Data for review:
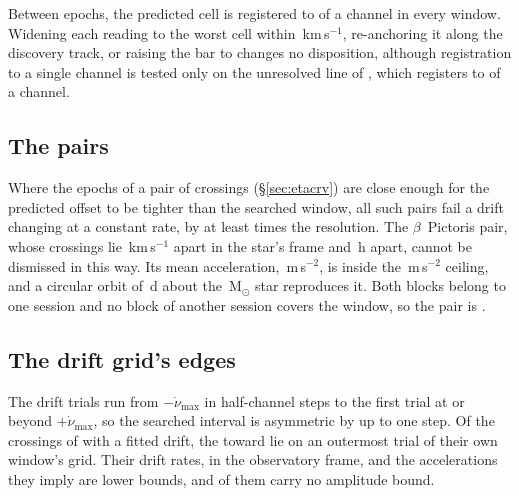 Between epochs, the predicted cell is registered to \RgBudgetChMed{} of a
channel in every window. Widening each reading to the worst cell within
\RgTolKms\,km\,s$^{-1}$, re-anchoring it along the discovery track, or
raising the bar to \ZtTrialThr{} changes no disposition, although
registration to a single channel is tested only on the unresolved line of
\RgRegStar, which registers to \RgRegMaxCh{} of a channel.

\subsection{The pairs}
\label{sec:pairacct}

Where the epochs of a pair of crossings (\S\ref{sec:etacrv}) are close
enough for the predicted offset to be tighter than the searched window, all
\TjNPower{} such pairs fail a drift changing at a constant rate, by at least
\TjSigMin{} times the resolution. The $\beta$~Pictoris pair, whose crossings
lie \TjBpDvKms\,km\,s$^{-1}$ apart in the star's frame and \TjBpDtH\,h apart,
cannot be dismissed in this way. Its mean acceleration,
\TjBpAccelReq\,m\,s$^{-2}$, is inside the \WdAGrid\,m\,s$^{-2}$ ceiling, and
a circular orbit of \ObDayBp\,d about the \EcMassBp\,M$_\odot$ star
\citep{Crifo1997} reproduces it. Both blocks belong to one session and no
block of another session covers the window, so the pair is \TjBpVerdict.

\subsection{The drift grid's edges}
\label{sec:edge}

The drift trials run from $-\dot\nu_{\max}$ in half-channel steps to the
first trial at or beyond $+\dot\nu_{\max}$, so the searched interval is
asymmetric by up to one step. Of the \EgNDrift{} crossings of \EgDriftPop{}
with a fitted drift, the \EgNEdge{} toward \EgEdgeStars{} lie on an
outermost trial of their own window's grid. Their drift rates, in the
observatory frame, and the accelerations they imply are lower bounds, and
\EgNEdgeOut{} of them carry no amplitude bound.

Work request:
Please return every line of the material above that includes "frame".

Response:
lie \TjBpDvKms\,km\,s$^{-1}$ apart in the star's frame and \TjBpDtH\,h apart,
observatory frame, and the accelerations they imply are lower bounds, and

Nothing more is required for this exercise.